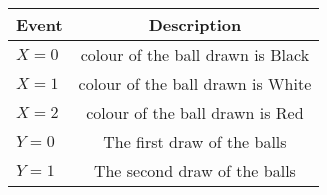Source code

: \begin{tabular}{|l|c|}
	\hline
	\textbf{Event} & \textbf{Description} \\
	\hline
	$X = 0$ &  colour of the ball drawn is Black \\
	\hline
	$X = 1$ &  colour of the ball drawn is White \\
	\hline
	$X = 2$ &  colour of the ball drawn is Red \\
	\hline
	$Y = 0$ &  The first draw of the balls \\
	\hline
	$Y = 1$ &  The second draw of the balls \\
	\hline
\end{tabular}
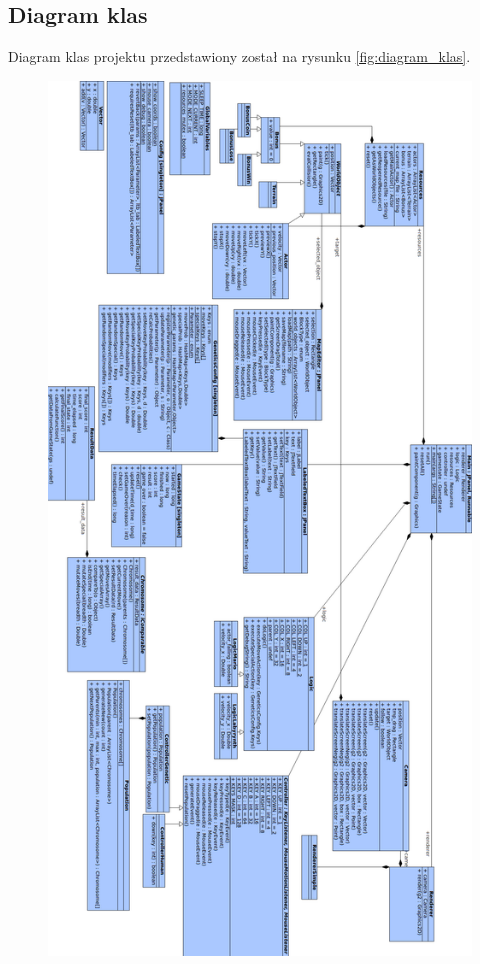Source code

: \subsection{Diagram klas}
\begin{par}
	\begin{par}
	Diagram klas projektu przedstawiony został na rysunku \ref{fig:diagram_klas}.
	\end{par}
	\begin{figure}[!h]
	\centering
	\includegraphics[height=\textheight]{obrazki/diagram_klas.png}

\end{figure}
\end{par}
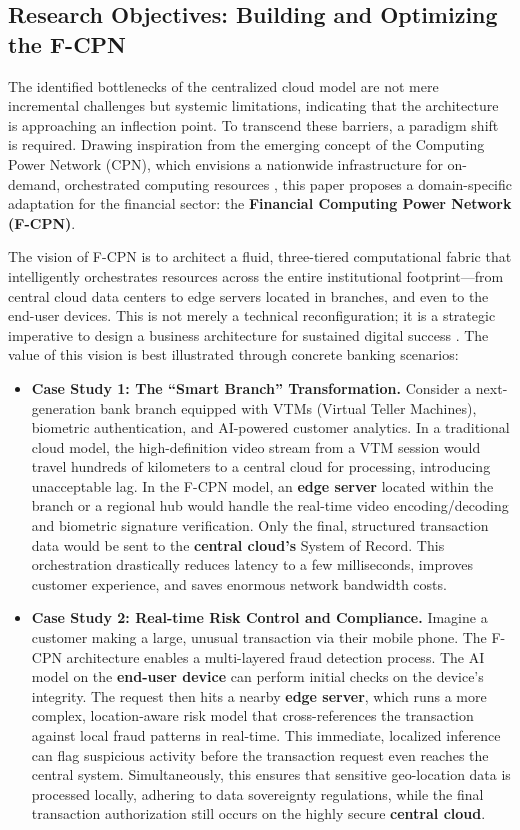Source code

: \documentclass[11pt,a4paper]{article}
\begin{document}
\subsection{Research Objectives: Building and Optimizing the F-CPN}

The identified bottlenecks of the centralized cloud model are not mere incremental challenges but systemic limitations, indicating that the architecture is approaching an inflection point. To transcend these barriers, a paradigm shift is required. Drawing inspiration from the emerging concept of the Computing Power Network (CPN), which envisions a nationwide infrastructure for on-demand, orchestrated computing resources \cite{liu2023computing}, this paper proposes a domain-specific adaptation for the financial sector: the \textbf{Financial Computing Power Network (F-CPN)}.

The vision of F-CPN is to architect a fluid, three-tiered computational fabric that intelligently orchestrates resources across the entire institutional footprint---from central cloud data centers to edge servers located in branches, and even to the end-user devices. This is not merely a technical reconfiguration; it is a strategic imperative to design a business architecture for sustained digital success \cite{ross2019designed}. The value of this vision is best illustrated through concrete banking scenarios:

\begin{itemize}
  \item \textbf{Case Study 1: The ``Smart Branch'' Transformation.} Consider a next-generation bank branch equipped with VTMs (Virtual Teller Machines), biometric authentication, and AI-powered customer analytics. In a traditional cloud model, the high-definition video stream from a VTM session would travel hundreds of kilometers to a central cloud for processing, introducing unacceptable lag. In the F-CPN model, an \textbf{edge server} located within the branch or a regional hub would handle the real-time video encoding/decoding and biometric signature verification. Only the final, structured transaction data would be sent to the \textbf{central cloud's} System of Record. This orchestration drastically reduces latency to a few milliseconds, improves customer experience, and saves enormous network bandwidth costs.
  \item \textbf{Case Study 2: Real-time Risk Control and Compliance.} Imagine a customer making a large, unusual transaction via their mobile phone. The F-CPN architecture enables a multi-layered fraud detection process. The AI model on the \textbf{end-user device} can perform initial checks on the device's integrity. The request then hits a nearby \textbf{edge server}, which runs a more complex, location-aware risk model that cross-references the transaction against local fraud patterns in real-time. This immediate, localized inference can flag suspicious activity before the transaction request even reaches the central system. Simultaneously, this ensures that sensitive geo-location data is processed locally, adhering to data sovereignty regulations, while the final transaction authorization still occurs on the highly secure \textbf{central cloud}.
\end{itemize}
\end{document}
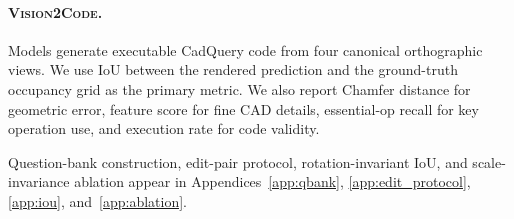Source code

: \paragraph{\textsc{Vision2Code}.} 
Models generate executable CadQuery code from four canonical orthographic views. We use IoU between the rendered prediction and the ground-truth occupancy grid as the primary metric. We also report Chamfer distance for geometric error, feature score for fine CAD details, 
essential-op recall for key operation use, and execution rate for code validity. 

Question-bank construction, edit-pair protocol, rotation-invariant IoU, and scale-invariance ablation appear in Appendices~\ref{app:qbank}, \ref{app:edit_protocol}, \ref{app:iou}, and~\ref{app:ablation}.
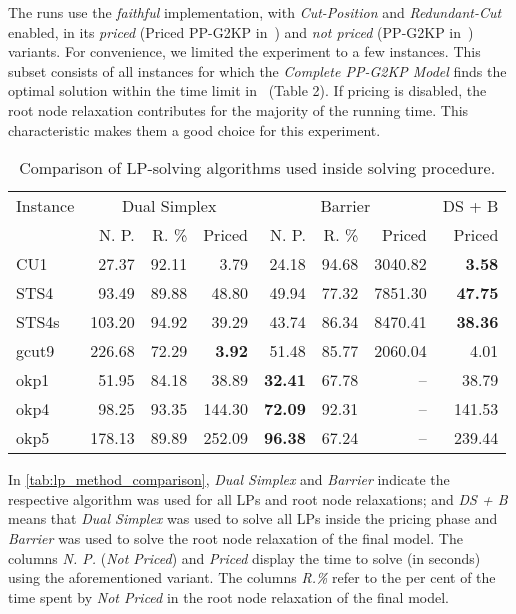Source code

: \documentclass[smallextended]{svjour3}       %
\begin{document}
The runs use the \emph{faithful} implementation, with \emph{Cut-Position} and \emph{Redundant-Cut} enabled, in its \emph{priced} (Priced PP-G2KP in~\cite{furini:2016,dimitri_thesis}) and \emph{not priced} (PP-G2KP in~\cite{furini:2016,dimitri_thesis}) variants.
For convenience, we limited the experiment to a few instances.
This subset consists of all instances for which the \emph{Complete PP-G2KP Model} finds the optimal solution within the time limit in~\cite{furini:2016} (Table 2).
If pricing is disabled, the root node relaxation contributes for the majority of the running time.
This characteristic makes them a good choice for this experiment.

\begin{table}
\caption{Comparison of LP-solving algorithms used inside solving procedure.}
\begin{tabular}{@{\extracolsep{4pt}}lrrrrrrr@{}}
\hline\hline
Instance & \multicolumn{3}{c}{Dual Simplex} & \multicolumn{3}{c}{Barrier} & DS + B \\\cline{2-4}\cline{5-7}
& N. P. & R. \% & Priced & N. P. & R. \% & Priced & Priced \\\hline
CU1 & 27.37 & 92.11 & 3.79 & 24.18 & 94.68 & 3040.82 & \textbf{3.58} \\
STS4 & 93.49 & 89.88 & 48.80 & 49.94 & 77.32 & 7851.30 & \textbf{47.75} \\
STS4s & 103.20 & 94.92 & 39.29 & 43.74 & 86.34 & 8470.41 & \textbf{38.36} \\
gcut9 & 226.68 & 72.29 & \textbf{3.92} & 51.48 & 85.77 & 2060.04 & 4.01 \\
okp1 & 51.95 & 84.18 & 38.89 & \textbf{32.41} & 67.78 & -- & 38.79 \\
okp4 & 98.25 & 93.35 & 144.30 & \textbf{72.09} & 92.31 & -- & 141.53 \\
okp5 & 178.13 & 89.89 & 252.09 & \textbf{96.38} & 67.24 & -- & 239.44 \\\hline\hline
\end{tabular}
\label{tab:lp_method_comparison}
\end{table}

In \autoref{tab:lp_method_comparison}, \emph{Dual Simplex} and \emph{Barrier} indicate the respective algorithm was used for all LPs and root node relaxations;
and \emph{DS + B} means that \emph{Dual Simplex} was used to solve all LPs inside the pricing phase and \emph{Barrier} was used to solve the root node relaxation of the final model.
The columns \emph{N. P.} (\emph{Not Priced}) and \emph{Priced} display the time to solve (in seconds) using the aforementioned variant.
The columns \emph{R.\%} refer to the per cent of the time spent by \emph{Not Priced} in the root node relaxation of the final model.
\end{document}
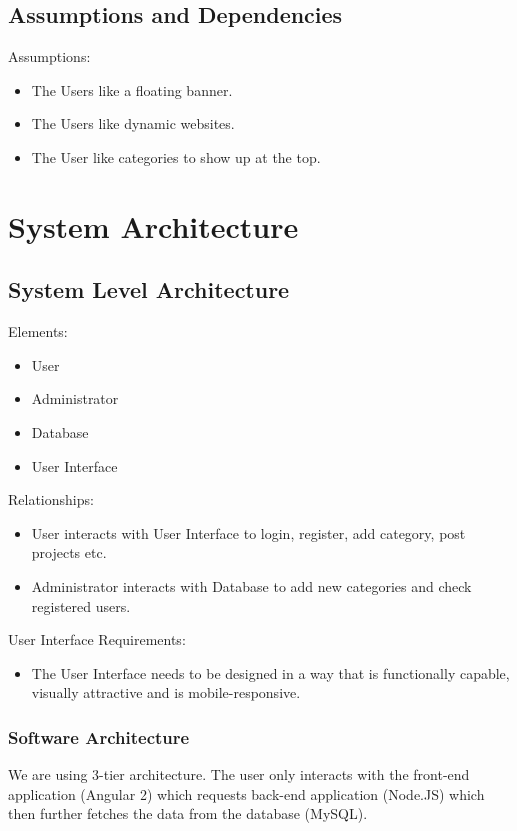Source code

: \documentclass{scrreprt}
\begin{document}
\section{Assumptions and Dependencies}
Assumptions:
\begin{itemize}
  \item The Users like a floating banner.
  \item The Users like dynamic websites.
  \item The User like categories to show up at the top.
\end{itemize}

\chapter{System Architecture}

\section{System Level Architecture}
Elements:
\begin{itemize}
  \item User
  \item Administrator
  \item Database
  \item User Interface
\end{itemize}

Relationships:
\begin{itemize}
    \item User interacts with User Interface to login, register, add category, post projects etc.
    \item Administrator interacts with Database to add new categories and check registered users.
\end{itemize}

User Interface Requirements:
\begin{itemize}
    \item The User Interface needs to be designed in a way that is functionally capable, visually attractive and is mobile-responsive.
\end{itemize}
\newpage

\subsection{Software Architecture}
We are using 3-tier architecture. The user only interacts with the front-end application (Angular 2) which requests back-end application (Node.JS) which then further fetches the data from the database (MySQL).
\end{document}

**YOUR OBJECTIVE:** With the pictures omitted, the material is to be transcribed exactly.

**TASK ANSWER:**
Source code

: \begin{tabular}{|l|c|}
	\hline
	\textbf{Event} & \textbf{Description} \\
	\hline
	$X = 0$ &  colour of the ball drawn is Black \\
	\hline
	$X = 1$ &  colour of the ball drawn is White \\
	\hline
	$X = 2$ &  colour of the ball drawn is Red \\
	\hline
	$Y = 0$ &  The first draw of the balls \\
	\hline
	$Y = 1$ &  The second draw of the balls \\
	\hline
\end{tabular}
Source code

: \subsection{Diagram klas}
\begin{par}
	\begin{par}
	Diagram klas projektu przedstawiony został na rysunku \ref{fig:diagram_klas}.
	\end{par}
	\begin{figure}[!h]
	\centering
	\includegraphics[height=\textheight]{obrazki/diagram_klas.png}

\end{figure}
\end{par}
Source code

: \documentclass[11pt,a4paper]{article}
\begin{document}
\subsection{Research Objectives: Building and Optimizing the F-CPN}

The identified bottlenecks of the centralized cloud model are not mere incremental challenges but systemic limitations, indicating that the architecture is approaching an inflection point. To transcend these barriers, a paradigm shift is required. Drawing inspiration from the emerging concept of the Computing Power Network (CPN), which envisions a nationwide infrastructure for on-demand, orchestrated computing resources \cite{liu2023computing}, this paper proposes a domain-specific adaptation for the financial sector: the \textbf{Financial Computing Power Network (F-CPN)}.

The vision of F-CPN is to architect a fluid, three-tiered computational fabric that intelligently orchestrates resources across the entire institutional footprint---from central cloud data centers to edge servers located in branches, and even to the end-user devices. This is not merely a technical reconfiguration; it is a strategic imperative to design a business architecture for sustained digital success \cite{ross2019designed}. The value of this vision is best illustrated through concrete banking scenarios:

\begin{itemize}
  \item \textbf{Case Study 1: The ``Smart Branch'' Transformation.} Consider a next-generation bank branch equipped with VTMs (Virtual Teller Machines), biometric authentication, and AI-powered customer analytics. In a traditional cloud model, the high-definition video stream from a VTM session would travel hundreds of kilometers to a central cloud for processing, introducing unacceptable lag. In the F-CPN model, an \textbf{edge server} located within the branch or a regional hub would handle the real-time video encoding/decoding and biometric signature verification. Only the final, structured transaction data would be sent to the \textbf{central cloud's} System of Record. This orchestration drastically reduces latency to a few milliseconds, improves customer experience, and saves enormous network bandwidth costs.
  \item \textbf{Case Study 2: Real-time Risk Control and Compliance.} Imagine a customer making a large, unusual transaction via their mobile phone. The F-CPN architecture enables a multi-layered fraud detection process. The AI model on the \textbf{end-user device} can perform initial checks on the device's integrity. The request then hits a nearby \textbf{edge server}, which runs a more complex, location-aware risk model that cross-references the transaction against local fraud patterns in real-time. This immediate, localized inference can flag suspicious activity before the transaction request even reaches the central system. Simultaneously, this ensures that sensitive geo-location data is processed locally, adhering to data sovereignty regulations, while the final transaction authorization still occurs on the highly secure \textbf{central cloud}.
\end{itemize}
\end{document}
Source code

: \paragraph{\textsc{Vision2Code}.} 
Models generate executable CadQuery code from four canonical orthographic views. We use IoU between the rendered prediction and the ground-truth occupancy grid as the primary metric. We also report Chamfer distance for geometric error, feature score for fine CAD details, 
essential-op recall for key operation use, and execution rate for code validity. 

Question-bank construction, edit-pair protocol, rotation-invariant IoU, and scale-invariance ablation appear in Appendices~\ref{app:qbank}, \ref{app:edit_protocol}, \ref{app:iou}, and~\ref{app:ablation}.
Source code

: \documentclass[smallextended]{svjour3}       %
\begin{document}
The runs use the \emph{faithful} implementation, with \emph{Cut-Position} and \emph{Redundant-Cut} enabled, in its \emph{priced} (Priced PP-G2KP in~\cite{furini:2016,dimitri_thesis}) and \emph{not priced} (PP-G2KP in~\cite{furini:2016,dimitri_thesis}) variants.
For convenience, we limited the experiment to a few instances.
This subset consists of all instances for which the \emph{Complete PP-G2KP Model} finds the optimal solution within the time limit in~\cite{furini:2016} (Table 2).
If pricing is disabled, the root node relaxation contributes for the majority of the running time.
This characteristic makes them a good choice for this experiment.

\begin{table}
\caption{Comparison of LP-solving algorithms used inside solving procedure.}
\begin{tabular}{@{\extracolsep{4pt}}lrrrrrrr@{}}
\hline\hline
Instance & \multicolumn{3}{c}{Dual Simplex} & \multicolumn{3}{c}{Barrier} & DS + B \\\cline{2-4}\cline{5-7}
& N. P. & R. \% & Priced & N. P. & R. \% & Priced & Priced \\\hline
CU1 & 27.37 & 92.11 & 3.79 & 24.18 & 94.68 & 3040.82 & \textbf{3.58} \\
STS4 & 93.49 & 89.88 & 48.80 & 49.94 & 77.32 & 7851.30 & \textbf{47.75} \\
STS4s & 103.20 & 94.92 & 39.29 & 43.74 & 86.34 & 8470.41 & \textbf{38.36} \\
gcut9 & 226.68 & 72.29 & \textbf{3.92} & 51.48 & 85.77 & 2060.04 & 4.01 \\
okp1 & 51.95 & 84.18 & 38.89 & \textbf{32.41} & 67.78 & -- & 38.79 \\
okp4 & 98.25 & 93.35 & 144.30 & \textbf{72.09} & 92.31 & -- & 141.53 \\
okp5 & 178.13 & 89.89 & 252.09 & \textbf{96.38} & 67.24 & -- & 239.44 \\\hline\hline
\end{tabular}
\label{tab:lp_method_comparison}
\end{table}

In \autoref{tab:lp_method_comparison}, \emph{Dual Simplex} and \emph{Barrier} indicate the respective algorithm was used for all LPs and root node relaxations;
and \emph{DS + B} means that \emph{Dual Simplex} was used to solve all LPs inside the pricing phase and \emph{Barrier} was used to solve the root node relaxation of the final model.
The columns \emph{N. P.} (\emph{Not Priced}) and \emph{Priced} display the time to solve (in seconds) using the aforementioned variant.
The columns \emph{R.\%} refer to the per cent of the time spent by \emph{Not Priced} in the root node relaxation of the final model.
\end{document}
Source code

: \documentclass{scrreprt}
\begin{document}
\section{Assumptions and Dependencies}
Assumptions:
\begin{itemize}
  \item The Users like a floating banner.
  \item The Users like dynamic websites.
  \item The User like categories to show up at the top.
\end{itemize}

\chapter{System Architecture}

\section{System Level Architecture}
Elements:
\begin{itemize}
  \item User
  \item Administrator
  \item Database
  \item User Interface
\end{itemize}

Relationships:
\begin{itemize}
    \item User interacts with User Interface to login, register, add category, post projects etc.
    \item Administrator interacts with Database to add new categories and check registered users.
\end{itemize}

User Interface Requirements:
\begin{itemize}
    \item The User Interface needs to be designed in a way that is functionally capable, visually attractive and is mobile-responsive.
\end{itemize}
\newpage

\subsection{Software Architecture}
We are using 3-tier architecture. The user only interacts with the front-end application (Angular 2) which requests back-end application (Node.JS) which then further fetches the data from the database (MySQL).
\end{document}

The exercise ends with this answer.